• TASK DESCRIPTION: Word for word, give the entries back.

• EXTRACTED MATERIAL:
'''
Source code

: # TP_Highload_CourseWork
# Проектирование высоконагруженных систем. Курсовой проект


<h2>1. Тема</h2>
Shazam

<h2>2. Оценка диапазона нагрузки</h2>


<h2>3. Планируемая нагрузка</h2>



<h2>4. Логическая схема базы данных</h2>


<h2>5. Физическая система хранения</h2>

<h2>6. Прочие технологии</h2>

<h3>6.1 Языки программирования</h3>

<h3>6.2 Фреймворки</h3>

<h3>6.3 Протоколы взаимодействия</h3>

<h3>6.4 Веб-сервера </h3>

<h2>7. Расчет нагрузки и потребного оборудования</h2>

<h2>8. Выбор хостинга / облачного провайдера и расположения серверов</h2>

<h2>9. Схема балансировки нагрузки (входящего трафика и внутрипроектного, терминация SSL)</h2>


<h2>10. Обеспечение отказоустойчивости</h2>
'''
• RESPONSE:
Source code

: # TP_Highload_CourseWork
# Проектирование высоконагруженных систем. Курсовой проект


<h2>1. Тема</h2>
Shazam

<h2>2. Оценка диапазона нагрузки</h2>


<h2>3. Планируемая нагрузка</h2>



<h2>4. Логическая схема базы данных</h2>


<h2>5. Физическая система хранения</h2>

<h2>6. Прочие технологии</h2>

<h3>6.1 Языки программирования</h3>

<h3>6.2 Фреймворки</h3>

<h3>6.3 Протоколы взаимодействия</h3>

<h3>6.4 Веб-сервера </h3>

<h2>7. Расчет нагрузки и потребного оборудования</h2>

<h2>8. Выбор хостинга / облачного провайдера и расположения серверов</h2>

<h2>9. Схема балансировки нагрузки (входящего трафика и внутрипроектного, терминация SSL)</h2>


<h2>10. Обеспечение отказоустойчивости</h2>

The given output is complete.